- Assigned task:
Your output is to consist only of the line containing "INDEX: HTMLに含ま" and the lines after it, through the end of the data, reproduced exactly.

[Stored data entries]
* * * * * * *

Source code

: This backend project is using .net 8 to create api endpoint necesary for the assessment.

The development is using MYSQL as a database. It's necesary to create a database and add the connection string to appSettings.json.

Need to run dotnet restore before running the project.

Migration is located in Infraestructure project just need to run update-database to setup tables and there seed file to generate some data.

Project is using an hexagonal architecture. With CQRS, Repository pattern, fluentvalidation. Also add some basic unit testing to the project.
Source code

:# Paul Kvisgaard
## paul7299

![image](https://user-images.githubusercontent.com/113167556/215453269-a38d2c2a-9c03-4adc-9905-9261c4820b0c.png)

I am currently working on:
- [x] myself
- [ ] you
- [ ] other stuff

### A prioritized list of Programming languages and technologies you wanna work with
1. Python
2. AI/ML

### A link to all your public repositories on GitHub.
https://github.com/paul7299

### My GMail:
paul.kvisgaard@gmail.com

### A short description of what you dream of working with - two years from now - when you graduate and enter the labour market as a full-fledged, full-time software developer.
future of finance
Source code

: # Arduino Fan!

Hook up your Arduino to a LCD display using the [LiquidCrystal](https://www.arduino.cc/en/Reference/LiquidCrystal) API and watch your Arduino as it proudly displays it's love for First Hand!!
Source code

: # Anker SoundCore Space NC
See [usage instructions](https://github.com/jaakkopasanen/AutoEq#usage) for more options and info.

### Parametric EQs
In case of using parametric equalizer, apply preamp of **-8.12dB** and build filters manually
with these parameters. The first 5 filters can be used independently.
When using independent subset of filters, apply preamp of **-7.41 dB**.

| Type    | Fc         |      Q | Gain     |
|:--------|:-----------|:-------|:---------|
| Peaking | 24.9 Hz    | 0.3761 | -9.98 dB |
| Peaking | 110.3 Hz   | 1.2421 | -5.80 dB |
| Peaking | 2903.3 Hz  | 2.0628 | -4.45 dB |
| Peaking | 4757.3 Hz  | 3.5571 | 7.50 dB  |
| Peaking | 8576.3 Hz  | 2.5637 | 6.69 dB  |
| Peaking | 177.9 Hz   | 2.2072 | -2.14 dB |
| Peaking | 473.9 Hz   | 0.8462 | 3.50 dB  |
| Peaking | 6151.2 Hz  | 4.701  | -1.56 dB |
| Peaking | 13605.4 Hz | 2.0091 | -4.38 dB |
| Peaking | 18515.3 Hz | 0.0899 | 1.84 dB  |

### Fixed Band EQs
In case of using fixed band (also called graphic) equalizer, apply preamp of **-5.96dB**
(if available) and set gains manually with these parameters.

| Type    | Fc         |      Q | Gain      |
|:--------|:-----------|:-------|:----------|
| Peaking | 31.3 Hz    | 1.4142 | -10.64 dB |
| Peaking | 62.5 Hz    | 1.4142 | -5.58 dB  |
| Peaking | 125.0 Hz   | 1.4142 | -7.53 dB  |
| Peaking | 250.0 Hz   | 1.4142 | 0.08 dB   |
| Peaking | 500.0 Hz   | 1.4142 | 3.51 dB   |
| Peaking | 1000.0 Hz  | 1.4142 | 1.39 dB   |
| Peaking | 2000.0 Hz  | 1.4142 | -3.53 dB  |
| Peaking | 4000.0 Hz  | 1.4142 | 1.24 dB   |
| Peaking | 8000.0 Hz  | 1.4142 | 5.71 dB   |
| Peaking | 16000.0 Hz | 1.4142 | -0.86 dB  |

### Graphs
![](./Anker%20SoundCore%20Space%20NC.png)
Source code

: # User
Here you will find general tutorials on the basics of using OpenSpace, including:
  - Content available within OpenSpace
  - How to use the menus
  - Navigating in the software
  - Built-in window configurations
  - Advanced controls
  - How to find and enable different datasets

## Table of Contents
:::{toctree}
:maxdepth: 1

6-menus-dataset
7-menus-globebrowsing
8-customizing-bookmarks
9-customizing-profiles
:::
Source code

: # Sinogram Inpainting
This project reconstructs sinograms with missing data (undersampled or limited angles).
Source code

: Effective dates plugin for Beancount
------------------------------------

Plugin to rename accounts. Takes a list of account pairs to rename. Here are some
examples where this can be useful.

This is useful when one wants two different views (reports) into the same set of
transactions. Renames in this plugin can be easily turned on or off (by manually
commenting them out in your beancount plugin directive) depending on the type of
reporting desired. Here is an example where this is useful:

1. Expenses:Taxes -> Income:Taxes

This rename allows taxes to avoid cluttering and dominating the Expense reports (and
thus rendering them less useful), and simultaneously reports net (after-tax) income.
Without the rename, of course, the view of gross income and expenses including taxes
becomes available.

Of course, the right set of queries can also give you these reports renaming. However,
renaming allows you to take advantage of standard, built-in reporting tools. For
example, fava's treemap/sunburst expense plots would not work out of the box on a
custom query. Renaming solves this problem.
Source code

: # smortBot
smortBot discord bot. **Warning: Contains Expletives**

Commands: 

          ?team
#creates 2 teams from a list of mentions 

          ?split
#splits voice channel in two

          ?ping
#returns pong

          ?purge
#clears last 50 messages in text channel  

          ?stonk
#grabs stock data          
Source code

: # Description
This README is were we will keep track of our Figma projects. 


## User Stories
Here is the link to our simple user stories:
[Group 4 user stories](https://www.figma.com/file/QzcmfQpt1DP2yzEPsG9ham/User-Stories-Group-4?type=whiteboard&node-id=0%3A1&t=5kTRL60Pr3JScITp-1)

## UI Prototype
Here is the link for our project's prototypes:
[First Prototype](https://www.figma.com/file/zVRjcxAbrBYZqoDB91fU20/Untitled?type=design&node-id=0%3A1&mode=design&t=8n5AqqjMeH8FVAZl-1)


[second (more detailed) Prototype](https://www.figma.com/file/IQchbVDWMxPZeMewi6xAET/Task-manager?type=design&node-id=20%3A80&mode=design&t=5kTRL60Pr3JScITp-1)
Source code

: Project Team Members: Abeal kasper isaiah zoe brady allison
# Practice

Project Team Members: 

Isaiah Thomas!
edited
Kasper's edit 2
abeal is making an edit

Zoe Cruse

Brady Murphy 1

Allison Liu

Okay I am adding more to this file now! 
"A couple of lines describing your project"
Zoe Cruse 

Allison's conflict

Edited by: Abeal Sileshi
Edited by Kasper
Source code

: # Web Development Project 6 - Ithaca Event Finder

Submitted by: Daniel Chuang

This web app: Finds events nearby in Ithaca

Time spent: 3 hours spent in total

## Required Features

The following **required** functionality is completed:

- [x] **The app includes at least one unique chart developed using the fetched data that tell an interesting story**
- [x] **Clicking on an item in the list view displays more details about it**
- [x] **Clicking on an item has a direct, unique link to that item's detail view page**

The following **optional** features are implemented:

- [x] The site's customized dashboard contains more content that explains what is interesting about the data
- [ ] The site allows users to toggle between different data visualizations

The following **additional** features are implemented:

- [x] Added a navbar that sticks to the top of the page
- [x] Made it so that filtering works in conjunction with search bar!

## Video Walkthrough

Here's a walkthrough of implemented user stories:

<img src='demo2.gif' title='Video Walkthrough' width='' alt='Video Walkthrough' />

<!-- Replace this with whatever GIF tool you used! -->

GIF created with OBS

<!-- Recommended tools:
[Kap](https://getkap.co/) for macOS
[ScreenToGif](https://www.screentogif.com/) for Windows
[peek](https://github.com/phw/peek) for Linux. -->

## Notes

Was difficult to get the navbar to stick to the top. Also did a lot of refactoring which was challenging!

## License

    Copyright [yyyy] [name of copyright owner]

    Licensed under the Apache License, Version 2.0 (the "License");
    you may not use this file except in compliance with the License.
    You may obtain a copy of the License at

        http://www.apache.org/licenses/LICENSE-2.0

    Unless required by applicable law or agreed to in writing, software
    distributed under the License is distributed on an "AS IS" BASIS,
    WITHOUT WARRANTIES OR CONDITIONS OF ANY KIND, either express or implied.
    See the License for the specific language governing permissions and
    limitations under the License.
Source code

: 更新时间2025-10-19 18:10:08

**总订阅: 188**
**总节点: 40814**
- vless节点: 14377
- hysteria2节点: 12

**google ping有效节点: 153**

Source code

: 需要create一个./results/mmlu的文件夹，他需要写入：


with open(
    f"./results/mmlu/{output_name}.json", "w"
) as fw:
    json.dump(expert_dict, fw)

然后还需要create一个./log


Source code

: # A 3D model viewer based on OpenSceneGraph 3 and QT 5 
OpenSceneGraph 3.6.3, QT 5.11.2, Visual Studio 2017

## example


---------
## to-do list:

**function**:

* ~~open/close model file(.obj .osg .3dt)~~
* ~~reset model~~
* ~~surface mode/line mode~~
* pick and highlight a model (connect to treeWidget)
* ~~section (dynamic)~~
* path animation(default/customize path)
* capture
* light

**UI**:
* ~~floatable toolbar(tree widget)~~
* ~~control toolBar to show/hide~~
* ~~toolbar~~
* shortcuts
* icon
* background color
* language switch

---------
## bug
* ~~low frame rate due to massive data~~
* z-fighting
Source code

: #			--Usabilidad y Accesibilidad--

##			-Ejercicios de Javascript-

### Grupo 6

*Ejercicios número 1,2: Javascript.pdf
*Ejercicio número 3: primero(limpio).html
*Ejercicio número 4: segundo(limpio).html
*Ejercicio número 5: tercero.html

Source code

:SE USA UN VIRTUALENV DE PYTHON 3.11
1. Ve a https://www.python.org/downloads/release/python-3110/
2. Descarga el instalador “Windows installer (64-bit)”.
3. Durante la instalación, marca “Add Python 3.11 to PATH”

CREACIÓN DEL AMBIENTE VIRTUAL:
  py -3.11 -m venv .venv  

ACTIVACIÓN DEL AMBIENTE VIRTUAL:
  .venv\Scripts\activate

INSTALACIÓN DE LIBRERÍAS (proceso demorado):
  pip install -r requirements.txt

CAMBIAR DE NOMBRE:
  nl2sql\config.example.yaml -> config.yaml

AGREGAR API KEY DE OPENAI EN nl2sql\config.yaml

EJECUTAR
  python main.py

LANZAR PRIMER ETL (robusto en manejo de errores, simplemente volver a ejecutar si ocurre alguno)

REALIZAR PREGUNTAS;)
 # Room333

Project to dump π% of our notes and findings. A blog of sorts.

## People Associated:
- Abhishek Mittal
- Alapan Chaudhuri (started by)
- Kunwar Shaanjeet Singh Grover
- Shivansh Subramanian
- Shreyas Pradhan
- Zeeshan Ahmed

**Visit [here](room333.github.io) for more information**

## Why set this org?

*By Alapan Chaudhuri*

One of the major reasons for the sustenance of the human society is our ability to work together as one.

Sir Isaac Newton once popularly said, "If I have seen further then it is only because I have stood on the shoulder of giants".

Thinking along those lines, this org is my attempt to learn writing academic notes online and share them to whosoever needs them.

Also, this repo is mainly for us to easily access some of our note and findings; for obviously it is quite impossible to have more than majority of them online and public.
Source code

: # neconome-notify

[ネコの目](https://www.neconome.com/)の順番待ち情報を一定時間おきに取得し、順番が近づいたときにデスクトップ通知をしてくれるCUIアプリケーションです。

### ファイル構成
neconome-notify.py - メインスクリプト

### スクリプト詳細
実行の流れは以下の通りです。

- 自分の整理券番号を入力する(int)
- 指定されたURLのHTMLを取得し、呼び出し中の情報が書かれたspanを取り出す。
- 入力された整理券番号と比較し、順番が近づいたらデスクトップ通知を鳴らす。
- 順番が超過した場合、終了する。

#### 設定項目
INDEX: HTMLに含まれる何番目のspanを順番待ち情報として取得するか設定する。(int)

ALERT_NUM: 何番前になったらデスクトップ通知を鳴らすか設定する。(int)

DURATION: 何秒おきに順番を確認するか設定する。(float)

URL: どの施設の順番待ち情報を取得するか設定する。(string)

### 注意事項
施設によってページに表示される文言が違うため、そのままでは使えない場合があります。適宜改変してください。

* * * * * * *

- Response area:
INDEX: HTMLに含まれる何番目のspanを順番待ち情報として取得するか設定する。(int)

ALERT_NUM: 何番前になったらデスクトップ通知を鳴らすか設定する。(int)

DURATION: 何秒おきに順番を確認するか設定する。(float)

URL: どの施設の順番待ち情報を取得するか設定する。(string)

### 注意事項
施設によってページに表示される文言が違うため、そのままでは使えない場合があります。適宜改変してください。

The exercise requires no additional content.